It's only like five lines of code to get all of that.
So it's semi-automatic, I guess you would call it.
But from a developer perspective,
this feels automated, right?
I don't need to go into all of my,
into my code and find the places.
So, yeah.
Yeah, at least you get some go-gons. You probably have more, better things to say than I do.
I was just going to say, of course,
we want it to be as automatic as possible.
Ideally, you wouldn't need to change your code at all, configure anything, and we would just figure it out.
But as the project matures, it'll hopefully get closer to that ideal scenario, but we're just not quite there yet. Yeah, the Java agent is certainly one of the closest there because the JVM has built-in support
or built-in hooks for monitoring agents.
And so you don't even have to add a line
and then recompile the entire app again,
but you can just pass the auto-instrumentation agent
on the startup of the Java virtual machine,
and then it wires up things automatically.
And that's quite close to fully automatic instrumentation already.
And I wanted to ask when it comes to,
harking back slightly to vendor lock-in,
when we talk about languages like Python and Ruby,
where for the most part that is SDK work,
that is manually instrumenting your code,
with this concept of automatic instrumentation,
do you see anything on the horizon where it's, is it either
just run this batch script against your code and it's going to instrument the common things, or is
there going to be some function built into some languages like that where it's unmanaged code
that it's at least going to be able to pick up the ingresses and egresses and complete a span
through that? What are those, you are those non-managed code bases look
like on the landscape of automatic instrumentation?
Well, I mean, on an infinite time scale and
assuming the success of the project and all of that,
we would hope that it's built in as many places as possible.
One really great example of this is actually.NET, which has built in first party support
for open telemetry directly into the runtime.
So far, that's the only place where that's true.
And it is really cool.
It kind of does feel like magic when everything works the way that it's supposed to. And the more success the project has and the more users it has,
the more incentivized library developers and such will be to build it in.

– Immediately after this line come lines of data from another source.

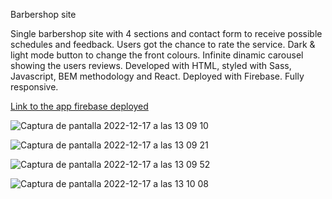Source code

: Barbershop site

Single barbershop site with 4 sections and contact form to receive possible schedules and feedback. Users got the chance to rate the service. 
Dark & light mode button to change the front colours. Infinite dinamic carousel showing the users reviews. Developed with HTML, styled with Sass, Javascript, BEM methodology and React. Deployed with Firebase. Fully responsive.

<a href="https://barbershop-web.web.app/">Link to the app firebase deployed</a>

![Captura de pantalla 2022-12-17 a las 13 09 10](https://user-images.githubusercontent.com/85759378/208241182-53ea43b8-4dfd-4d21-8870-5eb25bd06f15.png)

![Captura de pantalla 2022-12-17 a las 13 09 21](https://user-images.githubusercontent.com/85759378/208241193-72f334bc-d5b0-4676-b3f4-44a2ce17002b.png)

![Captura de pantalla 2022-12-17 a las 13 09 52](https://user-images.githubusercontent.com/85759378/208241196-1d2f70fa-9c77-45bc-b335-22da93e9370a.png)

![Captura de pantalla 2022-12-17 a las 13 10 08](https://user-images.githubusercontent.com/85759378/208241198-642a0e18-5a3d-43cb-9ba8-1dcc8b6dacc9.png)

And then once you attain some critical mass of libraries that have built in support,
it then makes sense for the runtime maintainers to look and say,
our community, this is clearly something they care about,
and maybe we can build in,
if not automatic support,
then at least some features that enable it to be
used more easily and stuff like that.
I think this is all really long time-scale stuff.
None of it's coming next year necessarily,
but that is the long-term
vision of the project. I would like to loop Armin a little bit into the loop. Armin, do we miss
anything here when we talk about, because we initially, when we prepared for the talk, we
wanted to make sure we give a good overview of where OpenTelemetry stands, where it came from. Anything else we miss that the audience should understand?
Maybe also where it came from so that we understand where we are.
Sure.
So to the history of OpenTelemetry, there were two competing open source vendor agnostic instrumentation libraries one being open tracing
and one being open sensors also with their with their upsides and downsides and then i think i
think open tracing was first published in 2016 and open sensorsensus two years later, like 2018.
And then in 2019, that's also when we came to the project,
they were merged together and joined forces on OpenTelemetry.
That's where we are right now.
Yeah. And is there still, I mean, just out of, because I don't know,
is there still some OpenTracing and OpenCensus out there because somebody put it
in back then and they're still maintaining it somehow,
or is this all converted over?
No, it's not, not converted over everywhere yet.
So there will certainly be quite a few deployments with OpenTracing out there.
But what OpenTelemetry provides and calls
shims is some backwards compatibility support
with both OpenTracing and OpenSensors to some extent.
And one question that I have, because at least Brian and I,
we've been doing this
instrumentation with our product for a while and I remember in the early days we always had
the challenge to not misuse the power of instrumentation which means in the old days
we had the option to configure rules to instrument every method in a certain package, right?
And we call it the shotgun instrumentation,
which meant we were just collecting a lot of information that nobody really needed
unless you were to develop on the local machine
and really wanted to have everything,
but then it broke everything later on.
Are there, from your community work,
are there best practices or are there any approaches
how you can make sure that as a developer, I'm not instrumenting too many things?
Because too much of something doesn't help anybody either.
But if it becomes either overhead or also if you're capturing things that might even be information that is confidential, is there any best practices or any discussion in this area in the community?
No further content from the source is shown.